* [Aim of the task]: Which lines below contain the word "모델링이"? Copy each one.

*** Block opens ***

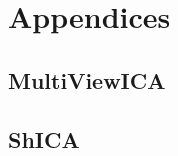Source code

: \documentclass[ twoside,openright,titlepage,numbers=noenddot,%
                headinclude,footinclude,cleardoublepage=empty,abstract=on,
                BCOR=5mm,paper=a4,fontsize=11pt, 
                ]{scrreprt}
\begin{document}
% 

\cleardoublepage

\appendix
\part{Appendices}
\chapter{MultiViewICA}

\chapter{ShICA}


\end{document}
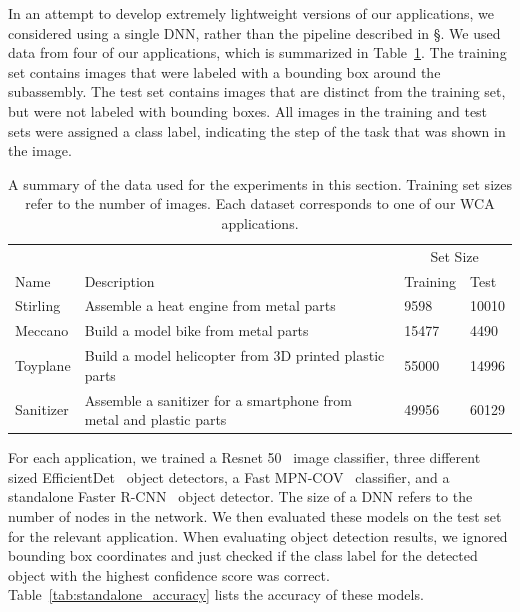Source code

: In an attempt to develop extremely lightweight versions of our applications,
we considered using a single DNN, rather than the pipeline described in
\S\label{sec:two_stage}.
We used data from four of our applications, which is summarized in
Table~\ref{tab:dataset_size}.
The training set contains images that were labeled with a bounding box around
the subassembly.
The test set contains images that are distinct from the training set, but were
not labeled with bounding boxes.
All images in the training and test sets were assigned a class label, indicating
the step of the task that was shown in the image.

\begin{table}
\begin{tabular}{|l||p{11cm}|l|l|}
  \hline
  & & \multicolumn{2}{c|}{Set Size}\\
  Name & Description & Training & Test \\
  \hline
  \hline
  Stirling & Assemble a heat engine from metal parts & 9598 & 10010\\
  Meccano & Build a model bike from metal parts & 15477 & 4490\\
  Toyplane & Build a model helicopter from 3D printed plastic parts & 55000 & 14996\\
  Sanitizer & Assemble a sanitizer for a smartphone from metal and plastic parts & 49956 & 60129\\
  \hline
\end{tabular}
  \caption{
    A summary of the data used for the experiments in this section.
    Training set sizes refer to the number of images.
    Each dataset corresponds to one of our WCA applications.
  }\label{tab:dataset_size}
\end{table}

For each application, we trained a Resnet 50~\cite{He2016} image classifier,
three different sized EfficientDet~\cite{Tan2020} object detectors, a
Fast MPN-COV~\cite{Li_2018_CVPR} classifier, and a standalone Faster
R-CNN~\cite{frcnn} object detector.
The size of a DNN refers to the number of nodes in the network.
We then evaluated these models on the test set for the relevant application.
When evaluating object detection results, we ignored bounding box coordinates
and just checked if the class label for the detected object with the highest
confidence score was correct.
Table~\ref{tab:standalone_accuracy} lists the accuracy of these models.

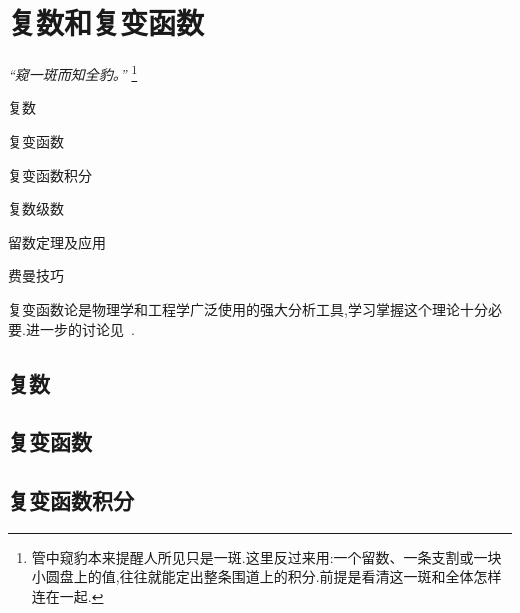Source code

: 


\chapter{复数和复变函数}

\begin{flushright}
\textit{“窥一斑而知全豹。”}
\footnote{管中窥豹本来提醒人所见只是一斑.这里反过来用:一个留数、一条支割或一块小圆盘上的值,往往就能定出整条围道上的积分.前提是看清这一斑和全体怎样连在一起.}
\end{flushright}

\begin{introduction}
\item 复数
\item 复变函数
\item 复变函数积分
\item 复数级数
\item 留数定理及应用
\item 费曼技巧
\end{introduction}

复变函数论是物理学和工程学广泛使用的强大分析工具,学习掌握这个理论十分必要.进一步的讨论见~\cite{churchill,ahlfors,needham,liang}.
\section{复数}

\section{复变函数}

\label{sec:complexfunctions}





\section{复变函数积分}



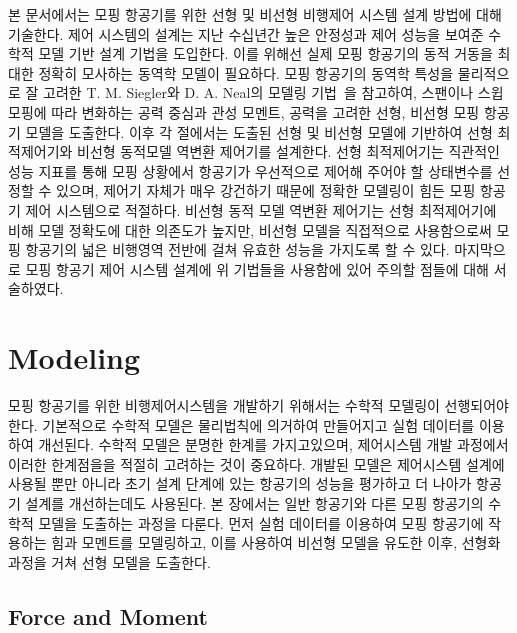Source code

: \documentclass[a4paper, 12pt]{report}
\begin{document}
	본 문서에서는 모핑 항공기를 위한 선형 및 비선형 비행제어 시스템 설계 방법에 대해 기술한다.
	제어 시스템의 설계는 지난 수십년간 높은 안정성과 제어 성능을 보여준 수학적 모델 기반 설계 기법을 도입한다.
	이를 위해선 실제 모핑 항공기의 동적 거동을 최대한 정확히 모사하는 동역학 모델이 필요하다.
	모핑 항공기의 동역학 특성을 물리적으로 잘 고려한 T. M. Siegler와 D. A. Neal의 모델링 기법~\cite{seigler_modeling_2007-1}을 참고하여, 스팬이나 스윕 모핑에 따라 변화하는 공력 중심과 관성 모멘트, 공력을 고려한 선형, 비선형 모핑 항공기 모델을 도출한다.
	이후 각 절에서는 도출된 선형 및 비선형 모델에 기반하여 선형 최적제어기와 비선형 동적모델 역변환 제어기를 설계한다.
	선형 최적제어기는 직관적인 성능 지표를 통해 모핑 상황에서 항공기가 우선적으로 제어해 주어야 할 상태변수를 선정할 수 있으며, 제어기 자체가 매우 강건하기 때문에 정확한 모델링이 힘든 모핑 항공기 제어 시스템으로 적절하다.
	비선형 동적 모델 역변환 제어기는 선형 최적제어기에 비해 모델 정확도에 대한 의존도가 높지만, 비선형 모델을 직접적으로 사용함으로써 모핑 항공기의 넓은 비행영역 전반에 걸쳐 유효한 성능을 가지도록 할 수 있다.
	마지막으로 모핑 항공기 제어 시스템 설계에 위 기법들을 사용함에 있어 주의할 점들에 대해 서술하였다.
	
	\chapter{Modeling}
	
	모핑 항공기를 위한 비행제어시스템을 개발하기 위해서는 수학적 모델링이 선행되어야 한다. 
	기본적으로 수학적 모델은 물리법칙에 의거하여 만들어지고 실험 데이터를 이용하여 개선된다. 
	수학적 모델은 분명한 한계를 가지고있으며, 제어시스템 개발 과정에서 이러한 한계점을을 적절히 고려하는 것이 중요하다.
	개발된 모델은 제어시스템 설계에 사용될 뿐만 아니라 초기 설계 단계에 있는 항공기의 성능을 평가하고 더 나아가 항공기 설계를 개선하는데도 사용된다.
	본 장에서는 일반 항공기와 다른 모핑 항공기의 수학적 모델을 도출하는 과정을 다룬다.
	먼저 실험 데이터를 이용하여 모핑 항공기에 작용하는 힘과 모멘트를 모델링하고, 이를 사용하여 비선형 모델을 유도한 이후, 선형화 과정을 거쳐 선형 모델을 도출한다.
	
	\section{Force and Moment}
	
\end{document}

*** Block closes ***

* [Result of the exercise]:
	선형 최적제어기는 직관적인 성능 지표를 통해 모핑 상황에서 항공기가 우선적으로 제어해 주어야 할 상태변수를 선정할 수 있으며, 제어기 자체가 매우 강건하기 때문에 정확한 모델링이 힘든 모핑 항공기 제어 시스템으로 적절하다.
	모핑 항공기를 위한 비행제어시스템을 개발하기 위해서는 수학적 모델링이 선행되어야 한다. 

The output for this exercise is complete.